Tagged template literal for stylish outputs

Downloads

6

Readme

Chalk Stencil

Build Status Coverage Status Code Style

The tagged template literal for colorful command line outputs that you didn't know you needed!

asciicast

Note: The asciinema video still references the module by its original name chalk-template, sorry about that.
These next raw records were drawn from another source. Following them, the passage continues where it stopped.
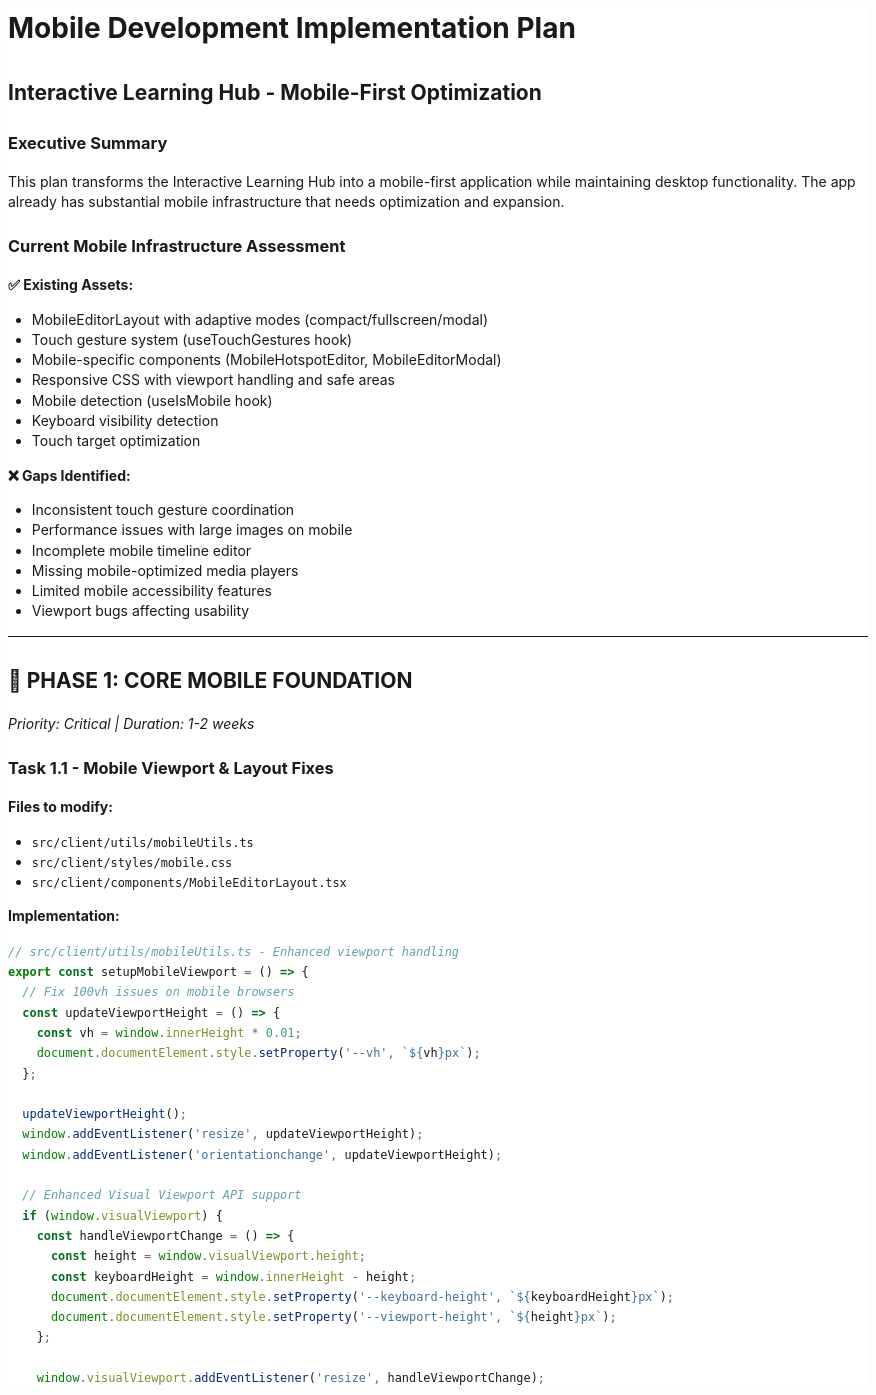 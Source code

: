 # Mobile Development Implementation Plan
## Interactive Learning Hub - Mobile-First Optimization

### Executive Summary
This plan transforms the Interactive Learning Hub into a mobile-first application while maintaining desktop functionality. The app already has substantial mobile infrastructure that needs optimization and expansion.

### Current Mobile Infrastructure Assessment
**✅ Existing Assets:**
- MobileEditorLayout with adaptive modes (compact/fullscreen/modal)
- Touch gesture system (useTouchGestures hook)
- Mobile-specific components (MobileHotspotEditor, MobileEditorModal)
- Responsive CSS with viewport handling and safe areas
- Mobile detection (useIsMobile hook)
- Keyboard visibility detection
- Touch target optimization

**❌ Gaps Identified:**
- Inconsistent touch gesture coordination
- Performance issues with large images on mobile
- Incomplete mobile timeline editor
- Missing mobile-optimized media players
- Limited mobile accessibility features
- Viewport bugs affecting usability

---

## 📱 PHASE 1: CORE MOBILE FOUNDATION
*Priority: Critical | Duration: 1-2 weeks*

### Task 1.1 - Mobile Viewport & Layout Fixes
**Files to modify:**
- `src/client/utils/mobileUtils.ts`
- `src/client/styles/mobile.css`
- `src/client/components/MobileEditorLayout.tsx`

**Implementation:**
```typescript
// src/client/utils/mobileUtils.ts - Enhanced viewport handling
export const setupMobileViewport = () => {
  // Fix 100vh issues on mobile browsers
  const updateViewportHeight = () => {
    const vh = window.innerHeight * 0.01;
    document.documentElement.style.setProperty('--vh', `${vh}px`);
  };
  
  updateViewportHeight();
  window.addEventListener('resize', updateViewportHeight);
  window.addEventListener('orientationchange', updateViewportHeight);
  
  // Enhanced Visual Viewport API support
  if (window.visualViewport) {
    const handleViewportChange = () => {
      const height = window.visualViewport.height;
      const keyboardHeight = window.innerHeight - height;
      document.documentElement.style.setProperty('--keyboard-height', `${keyboardHeight}px`);
      document.documentElement.style.setProperty('--viewport-height', `${height}px`);
    };
    
    window.visualViewport.addEventListener('resize', handleViewportChange);
```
Please don't let it confuses you, the module is called chalk-stencil 🙏

Install

$ npm install --save chalk-stencil

# or

$ yarn add chalk-stencil

Usage

You can create a colorful template using all the Chalk's available styles:

const chalk = require('chalk-stencil')
const msg = chalk`This ${'text::red'} is going to be red,
  and this ${'one::yellow'} yellow`

console.log(msg({ text: 'text', one: 'other text' }))

Features

Multiple props

As seen above, you can create a template that accepts multiple properties, each one with its own style.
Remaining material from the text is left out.